Data excerpts:
● ● ●
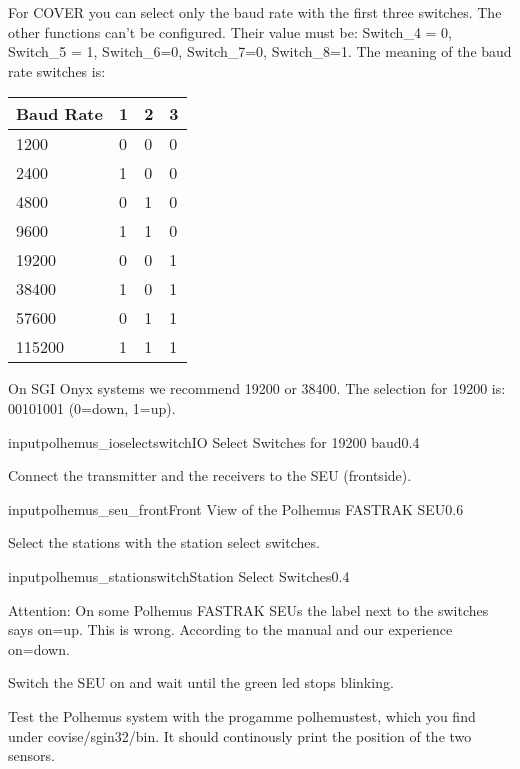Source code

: For COVER you can select only the baud rate with the first three
switches. The other functions can't be configured. Their value must be:
Switch\_4 = 0, Switch\_5 = 1, Switch\_6=0, Switch\_7=0, Switch\_8=1.
The meaning of the baud rate switches is:
\begin{longtable}{|p{2cm}|p{1cm}|p{1cm}|p{1cm}|}
\hline
\bf{Baud Rate} & \bf{1} & \bf{2} & \bf{3}\\
\hline\hline
1200  &  0 & 0 & 0 \\
\hline
2400  &  1 & 0 & 0   \\
\hline
4800  &  0 & 1 & 0   \\
\hline
9600  &  1 & 1 & 0   \\
\hline
19200  &  0 & 0 & 1   \\
\hline
38400  &  1 & 0 & 1   \\
\hline
57600  &  0 & 1 & 1   \\
\hline
115200  &  1 & 1 & 1   \\
\hline
\end{longtable}

On SGI Onyx systems we recommend 19200 or 38400.
The selection for 19200 is: 00101001 (0=down, 1=up).

\begin{covimg}{input}{polhemus_ioselectswitch}{IO Select Switches for 19200 baud}{0.4}\end{covimg}

Connect the transmitter and the receivers to the SEU (frontside). 

\begin{covimg}{input}{polhemus_seu_front}{Front View of the Polhemus FASTRAK SEU}{0.6}\end{covimg}

Select the stations with the station select switches. 

\begin{covimg}{input}{polhemus_stationswitch}{Station Select Switches}{0.4}\end{covimg}

\begin{em}Attention: On some Polhemus FASTRAK SEUs the label next to the switches
says on=up. This is wrong. According to the manual and our experience
on=down.
\end{em}


Switch the SEU on and wait until the green led stops blinking.

Test the Polhemus system with the progamme polhemustest, which you find
under covise/sgin32/bin. It should continously print the position of the two sensors.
● ● ●
PROBLEM DETAILS:
Would you mind repeating the records above exactly, without the pictures?

RESPONSE:
Source code

: For COVER you can select only the baud rate with the first three
switches. The other functions can't be configured. Their value must be:
Switch\_4 = 0, Switch\_5 = 1, Switch\_6=0, Switch\_7=0, Switch\_8=1.
The meaning of the baud rate switches is:
\begin{longtable}{|p{2cm}|p{1cm}|p{1cm}|p{1cm}|}
\hline
\bf{Baud Rate} & \bf{1} & \bf{2} & \bf{3}\\
\hline\hline
1200  &  0 & 0 & 0 \\
\hline
2400  &  1 & 0 & 0   \\
\hline
4800  &  0 & 1 & 0   \\
\hline
9600  &  1 & 1 & 0   \\
\hline
19200  &  0 & 0 & 1   \\
\hline
38400  &  1 & 0 & 1   \\
\hline
57600  &  0 & 1 & 1   \\
\hline
115200  &  1 & 1 & 1   \\
\hline
\end{longtable}

On SGI Onyx systems we recommend 19200 or 38400.
The selection for 19200 is: 00101001 (0=down, 1=up).

\begin{covimg}{input}{polhemus_ioselectswitch}{IO Select Switches for 19200 baud}{0.4}\end{covimg}

Connect the transmitter and the receivers to the SEU (frontside). 

\begin{covimg}{input}{polhemus_seu_front}{Front View of the Polhemus FASTRAK SEU}{0.6}\end{covimg}

Select the stations with the station select switches. 

\begin{covimg}{input}{polhemus_stationswitch}{Station Select Switches}{0.4}\end{covimg}

\begin{em}Attention: On some Polhemus FASTRAK SEUs the label next to the switches
says on=up. This is wrong. According to the manual and our experience
on=down.
\end{em}


Switch the SEU on and wait until the green led stops blinking.

Test the Polhemus system with the progamme polhemustest, which you find
under covise/sgin32/bin. It should continously print the position of the two sensors.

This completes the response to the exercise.